Dgl0.7 with nccl init error when using nvlink-v100

lixusign · October 8, 2021, 8:43am

hi when I use nvlink-v100， nccl =2.8.4， 8gpu store embedding。 there occur a error as follow:

in nccl init code can’t initial nccl

and

when I use nvlink-v100， nccl =2.8.4， 4gpu store embedding, there will be ok。

and

when I use pcie-v100, nccl=2.8.4 8gpu store embedding ,there will be ok too.

can anybody help?

when I set nccl_debug=info ， there is a warn ”init.cc:902 NCCL WARN Cuda failure ‘out of memory’“

type or paste code here
```File "/usr/local/lib64/python3.6/site-packages/dgl/cuda/nccl.py", line 75, in __init__
    self._handle = _CAPI_DGLNCCLCreateComm(size, rank, unique_id.get())
  File "dgl/_ffi/_cython/./function.pxi", line 287, in dgl._ffi._cy3.core.FunctionBase.__call__
  File "dgl/_ffi/_cython/./function.pxi", line 222, in dgl._ffi._cy3.core.FuncCall
  File "dgl/_ffi/_cython/./function.pxi", line 211, in dgl._ffi._cy3.core.FuncCall3
  File "dgl/_ffi/_cython/./base.pxi", line 155, in dgl._ffi._cy3.core.CALL
dgl._ffi.base.DGLError: [16:34:16] /opt/dgl/src/runtime/cuda/nccl_api.cu:556: NCCLError: ncclCommInitRank(&comm_, size_, id, rank_) failed with error: 1
Stack trace:
  [bt] (0) /usr/local/lib64/python3.6/site-packages/dgl/libdgl.so(dmlc::LogMessageFatal::~LogMessageFatal()+0x4f) [0x7fb9e46b52bf]
  [bt] (1) /usr/local/lib64/python3.6/site-packages/dgl/libdgl.so(dgl::runtime::cuda::NCCLCommunicator::NCCLCommunicator(int, int, ncclUniqueId)+0x139) [0x7fb9e50de129]
  [bt] (2) /usr/local/lib64/python3.6/site-packages/dgl/libdgl.so(+0xc74738) [0x7fb9e50de738]
  [bt] (3) /usr/local/lib64/python3.6/site-packages/dgl/libdgl.so(+0xc75094) [0x7fb9e50df094]
  [bt] (4) /usr/local/lib64/python3.6/site-packages/dgl/libdgl.so(DGLFuncCall+0x48) [0x7fb9e493a598]
  [bt] (5) /usr/local/lib64/python3.6/site-packages/dgl/_ffi/_cy3/core.cpython-36m-x86_64-linux-gnu.so(+0x167a3) [0x7fb9e40317a3]
  [bt] (6) /usr/local/lib64/python3.6/site-packages/dgl/_ffi/_cy3/core.cpython-36m-x86_64-linux-gnu.so(+0x16acb) [0x7fb9e4031acb]
  [bt] (7) /usr/lib64/libpython3.6m.so.1.0(_PyObject_FastCallDict+0x90) [0x7fbd79255640]
  [bt] (8) /usr/lib64/libpython3.6m.so.1.0(+0x151bec) [0x7fbd792febec

VoVAllen · October 8, 2021, 9:02am

Hi,

This seems a bug. Can you raise an issue at dgl repo, with the information of your dgl version? Thanks

lixusign · October 8, 2021, 9:17am

thx for reply

how can I raise an issue at dgl repo ? my version is dgl-cu110 pip package with torch = 1.7 and nccl 2.8.4.

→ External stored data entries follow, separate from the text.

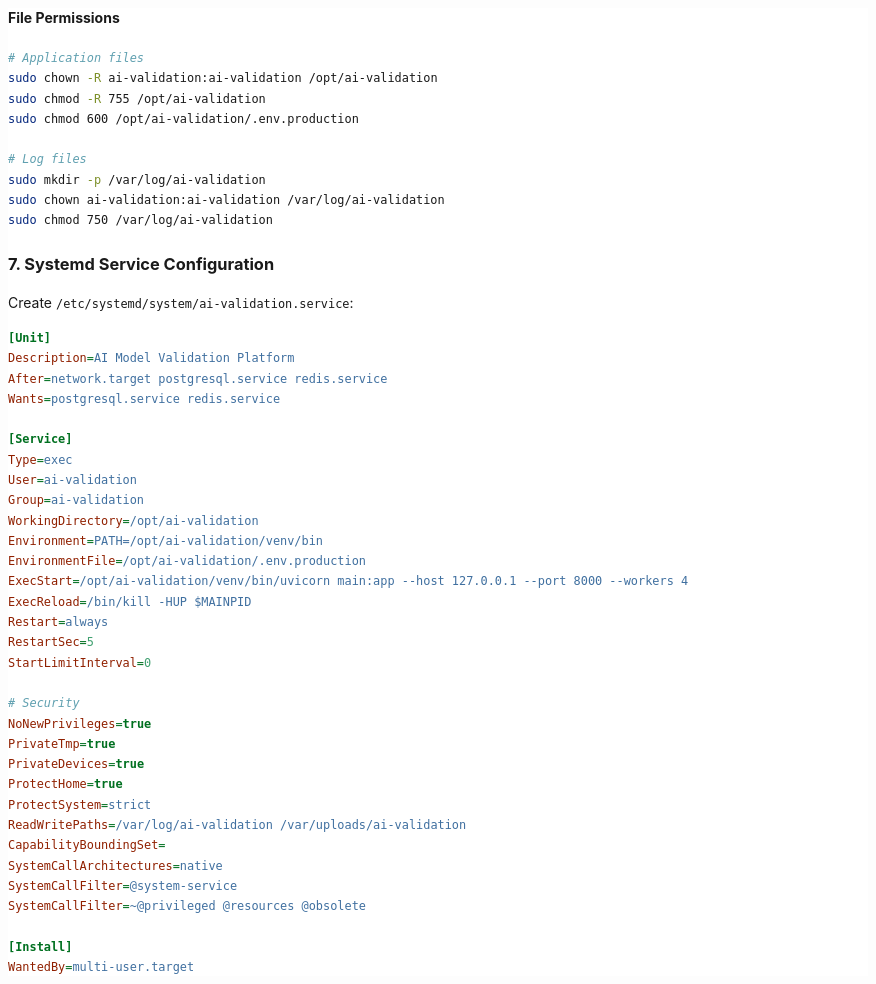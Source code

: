 #### File Permissions

```bash
# Application files
sudo chown -R ai-validation:ai-validation /opt/ai-validation
sudo chmod -R 755 /opt/ai-validation
sudo chmod 600 /opt/ai-validation/.env.production

# Log files
sudo mkdir -p /var/log/ai-validation
sudo chown ai-validation:ai-validation /var/log/ai-validation
sudo chmod 750 /var/log/ai-validation
```

### 7. Systemd Service Configuration

Create `/etc/systemd/system/ai-validation.service`:

```ini
[Unit]
Description=AI Model Validation Platform
After=network.target postgresql.service redis.service
Wants=postgresql.service redis.service

[Service]
Type=exec
User=ai-validation
Group=ai-validation
WorkingDirectory=/opt/ai-validation
Environment=PATH=/opt/ai-validation/venv/bin
EnvironmentFile=/opt/ai-validation/.env.production
ExecStart=/opt/ai-validation/venv/bin/uvicorn main:app --host 127.0.0.1 --port 8000 --workers 4
ExecReload=/bin/kill -HUP $MAINPID
Restart=always
RestartSec=5
StartLimitInterval=0

# Security
NoNewPrivileges=true
PrivateTmp=true
PrivateDevices=true
ProtectHome=true
ProtectSystem=strict
ReadWritePaths=/var/log/ai-validation /var/uploads/ai-validation
CapabilityBoundingSet=
SystemCallArchitectures=native
SystemCallFilter=@system-service
SystemCallFilter=~@privileged @resources @obsolete

[Install]
WantedBy=multi-user.target
```
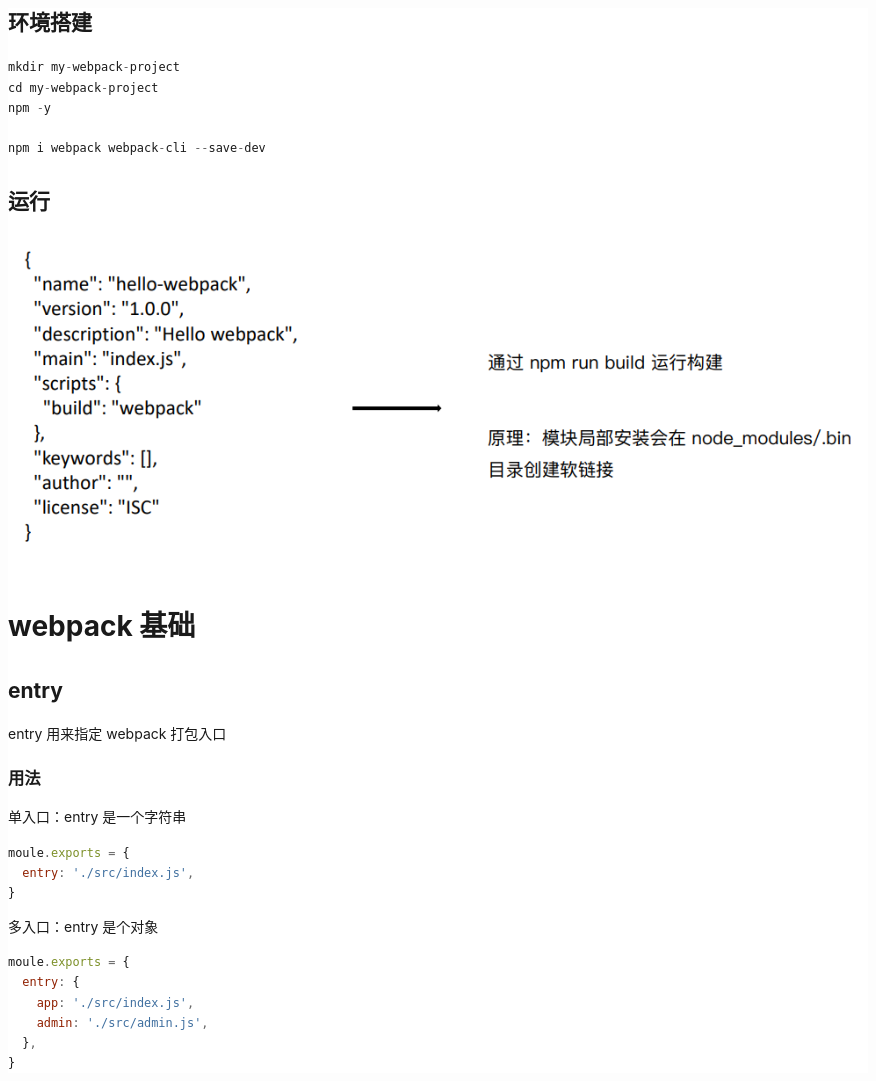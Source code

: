 ## 环境搭建

```javascript
mkdir my-webpack-project
cd my-webpack-project
npm -y

npm i webpack webpack-cli --save-dev
```

## 运行

![image.png](../assets/1646466536465-99a802c5-b03d-47d5-8030-95ddb5605a68.png)

# webpack 基础

## entry

entry 用来指定 webpack 打包入口

### 用法

单入口：entry 是一个字符串

```javascript
moule.exports = {
  entry: './src/index.js',
}
```

多入口：entry 是个对象

```javascript
moule.exports = {
  entry: {
    app: './src/index.js',
    admin: './src/admin.js',
  },
}
```
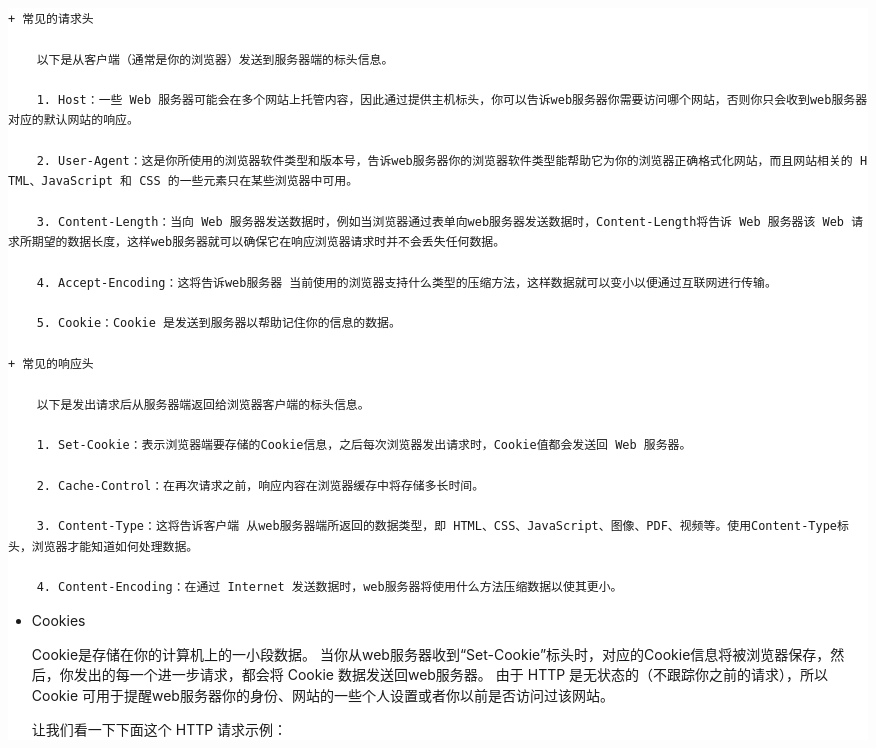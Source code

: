     + 常见的请求头

        以下是从客户端（通常是你的浏览器）发送到服务器端的标头信息。

        1. Host：一些 Web 服务器可能会在多个网站上托管内容，因此通过提供主机标头，你可以告诉web服务器你需要访问哪个网站，否则你只会收到web服务器对应的默认网站的响应。

        2. User-Agent：这是你所使用的浏览器软件类型和版本号，告诉web服务器你的浏览器软件类型能帮助它为你的浏览器正确格式化网站，而且网站相关的 HTML、JavaScript 和 CSS 的一些元素只在某些浏览器中可用。

        3. Content-Length：当向 Web 服务器发送数据时，例如当浏览器通过表单向web服务器发送数据时，Content-Length将告诉 Web 服务器该 Web 请求所期望的数据长度，这样web服务器就可以确保它在响应浏览器请求时并不会丢失任何数据。

        4. Accept-Encoding：这将告诉web服务器 当前使用的浏览器支持什么类型的压缩方法，这样数据就可以变小以便通过互联网进行传输。

        5. Cookie：Cookie 是发送到服务器以帮助记住你的信息的数据。

    + 常见的响应头

        以下是发出请求后从服务器端返回给浏览器客户端的标头信息。

        1. Set-Cookie：表示浏览器端要存储的Cookie信息，之后每次浏览器发出请求时，Cookie值都会发送回 Web 服务器。

        2. Cache-Control：在再次请求之前，响应内容在浏览器缓存中将存储多长时间。

        3. Content-Type：这将告诉客户端 从web服务器端所返回的数据类型，即 HTML、CSS、JavaScript、图像、PDF、视频等。使用Content-Type标头，浏览器才能知道如何处理数据。

        4. Content-Encoding：在通过 Internet 发送数据时，web服务器将使用什么方法压缩数据以使其更小。

+ Cookies

    Cookie是存储在你的计算机上的一小段数据。 当你从web服务器收到“Set-Cookie”标头时，对应的Cookie信息将被浏览器保存，然后，你发出的每一个进一步请求，都会将 Cookie 数据发送回web服务器。 由于 HTTP 是无状态的（不跟踪你之前的请求），所以 Cookie 可用于提醒web服务器你的身份、网站的一些个人设置或者你以前是否访问过该网站。

    让我们看一下下面这个 HTTP 请求示例：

but the code this line “NCCL_CALL(ncclCommInitRank(&comm_, size_, id, rank_));” in nccl_api.cu has any problem ？

VoVAllen · October 8, 2021, 9:23am

At Sign in to GitHub · GitHub
It seems that NCCL is not properly configured. We’ll have people working on this part to answer your question at the issue

lixusign · October 8, 2021, 9:31am

thx for reply
In my test, when some gpu cross numa node , this problem will be happen.

my nv topo -m is as follow:

system · November 7, 2021, 9:32am

This topic was automatically closed 30 days after the last reply. New replies are no longer allowed.